As reduções de fase I também ocorrem tanto no sistema 
microssomal quanto não microssomal do metabolismo, sendo 
de ocorrência menos freqüente que as reações de oxidação. 
Um fármaco metabolizado por redução microssomal é o 
cloranfenicol, e por não microssomal, hidrato de cloral. 
O metabolismo por hidrólise também ocorre em ambos os 
sistemas microssomal e não microssomal. Como exemplo, 
temos as reações com esterases inespecíficas de fármacos 
como a acetilcolina (ver Cap. 11). 
 
Reações de fase II. Envolvem a conjugação, resultando, 
geralmente, em compostos inativos. Com freqüência, as 
reações de fase I introduzem um grupo relativamentereativo, 
como uma hidroxila, na molécula (funcionalização), que 
servirá como ponto de ataque para o sistema de conjugação 
fixar um substrato endógeno como, por exemplo, 
glicuronídio. Como outros exemplos de grupos funcionais de 
Farmacologia I – UNIRIO 14
substâncias endógenas, temos metila, ácido acético, ácido 
sulfúrico e aminoácidos. Em geral, ambas as etapas 
diminuem a lipossolubilidade, aumentando, assim, a 
eliminação renal do fármaco que, caso contrário, poderia 
ficar indefinidamente no organismo. 
Se o metabólito oriundo da fase I for suficientemente 
polar, será eliminado pelos rins.

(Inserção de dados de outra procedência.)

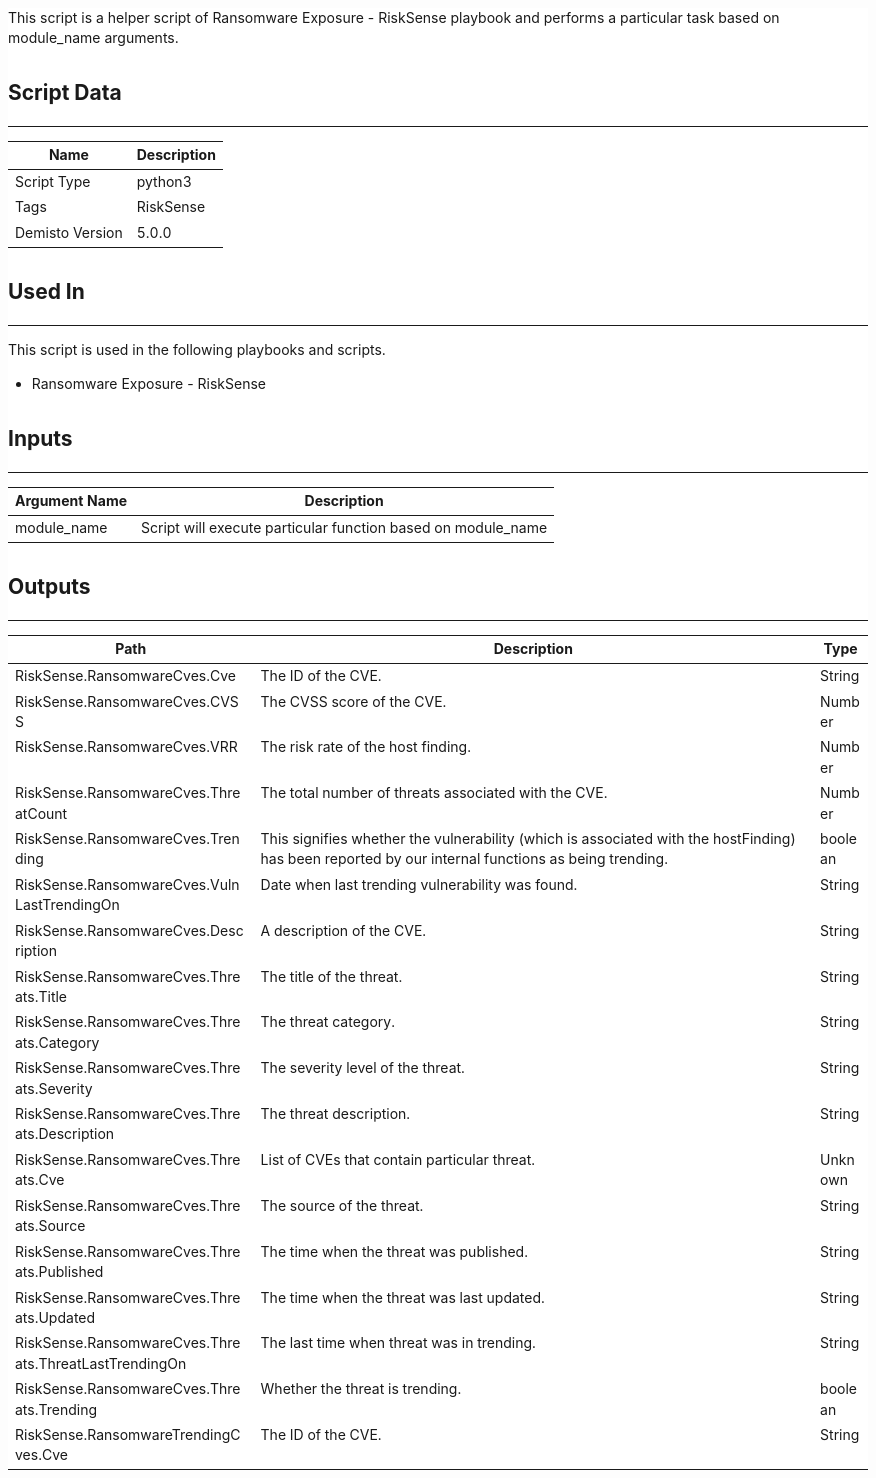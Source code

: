 This script is a helper script of Ransomware Exposure - RiskSense playbook and performs a particular task based on module_name arguments.
## Script Data
---

| **Name** | **Description** |
| --- | --- |
| Script Type | python3 |
| Tags | RiskSense |
| Demisto Version | 5.0.0 |

## Used In
---
This script is used in the following playbooks and scripts.
* Ransomware Exposure - RiskSense

## Inputs
---

| **Argument Name** | **Description** |
| --- | --- |
| module_name | Script will execute particular function based on module_name |

## Outputs
---

| **Path** | **Description** | **Type** |
| --- | --- | --- |
| RiskSense.RansomwareCves.Cve | The ID of the CVE. | String |
| RiskSense.RansomwareCves.CVSS | The CVSS score of the CVE. | Number |
| RiskSense.RansomwareCves.VRR | The risk rate of the host finding. | Number |
| RiskSense.RansomwareCves.ThreatCount | The total number of threats associated with the CVE. | Number |
| RiskSense.RansomwareCves.Trending | This signifies whether the vulnerability \(which is associated with the hostFinding\) has been reported by our internal functions as being trending. | boolean |
| RiskSense.RansomwareCves.VulnLastTrendingOn | Date when last trending vulnerability was found. | String |
| RiskSense.RansomwareCves.Description | A description of the CVE. | String |
| RiskSense.RansomwareCves.Threats.Title | The title of the threat. | String |
| RiskSense.RansomwareCves.Threats.Category | The threat category. | String |
| RiskSense.RansomwareCves.Threats.Severity | The severity level of the threat. | String |
| RiskSense.RansomwareCves.Threats.Description | The threat description. | String |
| RiskSense.RansomwareCves.Threats.Cve | List of CVEs that contain particular threat. | Unknown |
| RiskSense.RansomwareCves.Threats.Source | The source of the threat. | String |
| RiskSense.RansomwareCves.Threats.Published | The time when the threat was published. | String |
| RiskSense.RansomwareCves.Threats.Updated | The time when the threat was last updated. | String |
| RiskSense.RansomwareCves.Threats.ThreatLastTrendingOn | The last time when threat was in trending. | String |
| RiskSense.RansomwareCves.Threats.Trending | Whether the threat is trending. | boolean |
| RiskSense.RansomwareTrendingCves.Cve | The ID of the CVE. | String |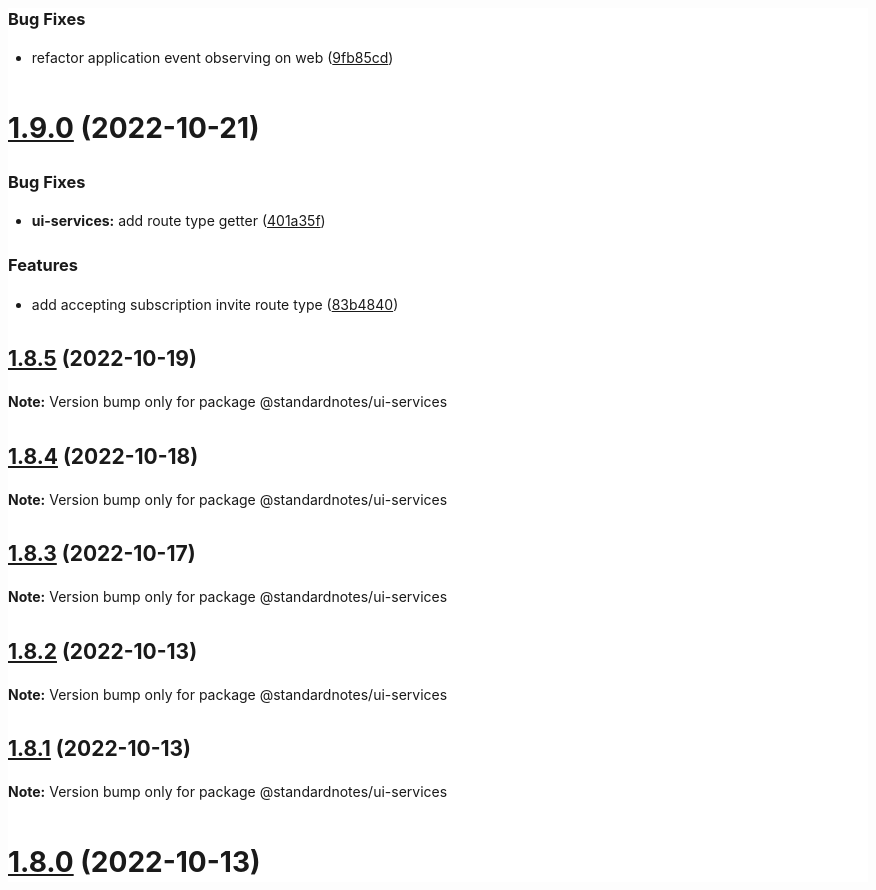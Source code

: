 ### Bug Fixes

* refactor application event observing on web ([9fb85cd](https://github.com/standardnotes/app/commit/9fb85cd77a627364738a9c21706431d2a01e9c44))

# [1.9.0](https://github.com/standardnotes/app/compare/@standardnotes/ui-services@1.8.5...@standardnotes/ui-services@1.9.0) (2022-10-21)

### Bug Fixes

* **ui-services:** add route type getter ([401a35f](https://github.com/standardnotes/app/commit/401a35f4db9e7f090ad84c2d9e0ce5b465c7e790))

### Features

* add accepting subscription invite route type ([83b4840](https://github.com/standardnotes/app/commit/83b484002c066675e58625d7c0a1f7a7566df787))

## [1.8.5](https://github.com/standardnotes/app/compare/@standardnotes/ui-services@1.8.4...@standardnotes/ui-services@1.8.5) (2022-10-19)

**Note:** Version bump only for package @standardnotes/ui-services

## [1.8.4](https://github.com/standardnotes/app/compare/@standardnotes/ui-services@1.8.3...@standardnotes/ui-services@1.8.4) (2022-10-18)

**Note:** Version bump only for package @standardnotes/ui-services

## [1.8.3](https://github.com/standardnotes/app/compare/@standardnotes/ui-services@1.8.2...@standardnotes/ui-services@1.8.3) (2022-10-17)

**Note:** Version bump only for package @standardnotes/ui-services

## [1.8.2](https://github.com/standardnotes/app/compare/@standardnotes/ui-services@1.8.1...@standardnotes/ui-services@1.8.2) (2022-10-13)

**Note:** Version bump only for package @standardnotes/ui-services

## [1.8.1](https://github.com/standardnotes/app/compare/@standardnotes/ui-services@1.8.0...@standardnotes/ui-services@1.8.1) (2022-10-13)

**Note:** Version bump only for package @standardnotes/ui-services

# [1.8.0](https://github.com/standardnotes/app/compare/@standardnotes/ui-services@1.7.5...@standardnotes/ui-services@1.8.0) (2022-10-13)

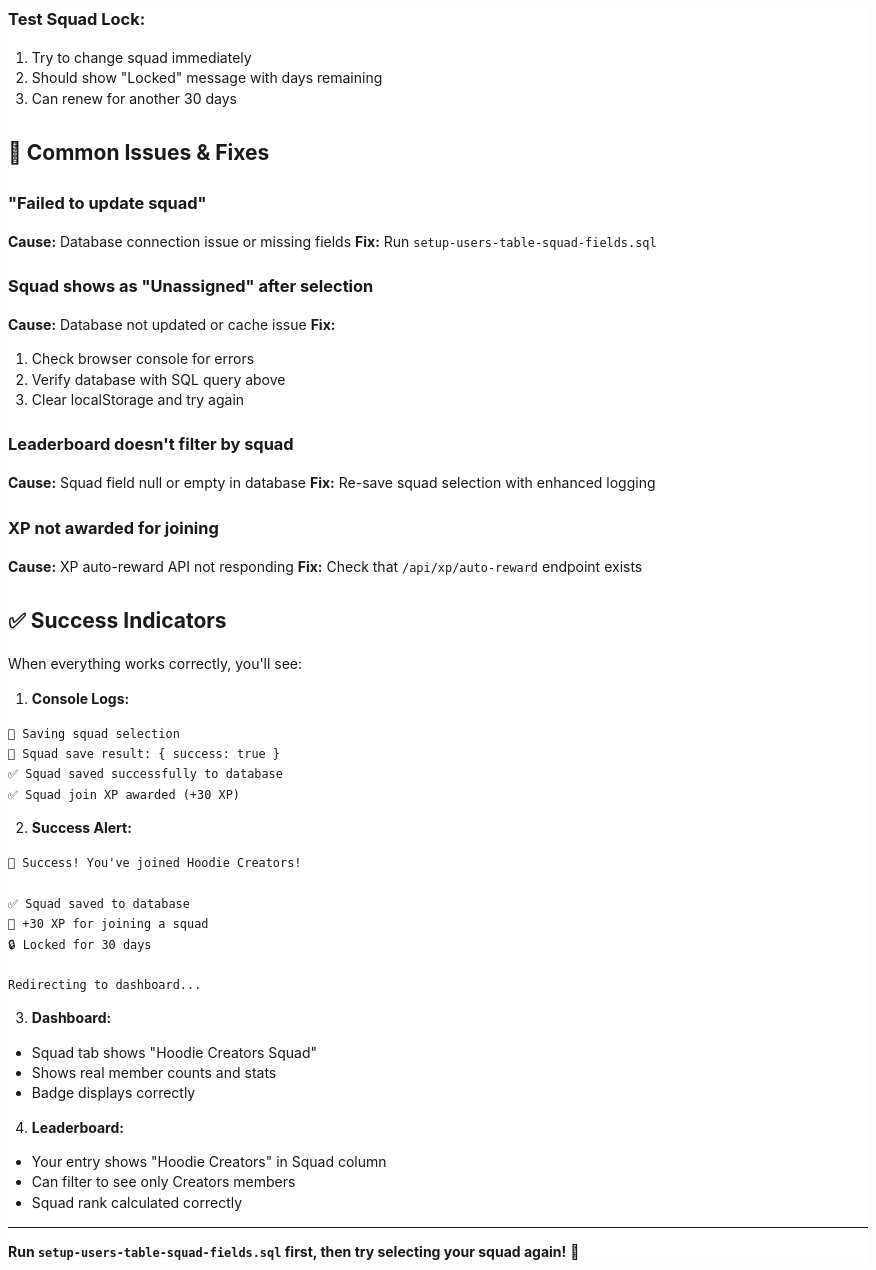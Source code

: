 ### Test Squad Lock:

1. Try to change squad immediately
2. Should show "Locked" message with days remaining
3. Can renew for another 30 days

## 🚨 Common Issues & Fixes

### "Failed to update squad"
**Cause:** Database connection issue or missing fields
**Fix:** Run `setup-users-table-squad-fields.sql`

### Squad shows as "Unassigned" after selection
**Cause:** Database not updated or cache issue
**Fix:** 
1. Check browser console for errors
2. Verify database with SQL query above
3. Clear localStorage and try again

### Leaderboard doesn't filter by squad
**Cause:** Squad field null or empty in database
**Fix:** Re-save squad selection with enhanced logging

### XP not awarded for joining
**Cause:** XP auto-reward API not responding
**Fix:** Check that `/api/xp/auto-reward` endpoint exists

## ✅ Success Indicators

When everything works correctly, you'll see:

1. **Console Logs:**
```
🔄 Saving squad selection
📡 Squad save result: { success: true }
✅ Squad saved successfully to database
✅ Squad join XP awarded (+30 XP)
```

2. **Success Alert:**
```
🎉 Success! You've joined Hoodie Creators!

✅ Squad saved to database
🎯 +30 XP for joining a squad
🔒 Locked for 30 days

Redirecting to dashboard...
```

3. **Dashboard:**
- Squad tab shows "Hoodie Creators Squad"
- Shows real member counts and stats
- Badge displays correctly

4. **Leaderboard:**
- Your entry shows "Hoodie Creators" in Squad column
- Can filter to see only Creators members
- Squad rank calculated correctly

---

**Run `setup-users-table-squad-fields.sql` first, then try selecting your squad again!** 🚀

Entretanto, muitos 
metabólitos são lipofílicos demais para ficarem retidos nos 
túbulos renais. Uma reação de conjugação subseqüente com 
um substrato endógeno resulta no aparecimento de compostos 
mais polares. Em geral, mais hidrossolúveis e 
terapeuticamente inativos. A glicuronidação é a reação mais 
comum e mais importante de conjugação. Os recém-nascidos 
são deficientes deste sistema de conjugação, o que os torna 
particularmente vulneráveis a fármacos como o cloranfenicol. 
Fármacos que já possuem um grupamento OH, HN ou 
COOH podem passar diretamente ao metabolismo de fase II. 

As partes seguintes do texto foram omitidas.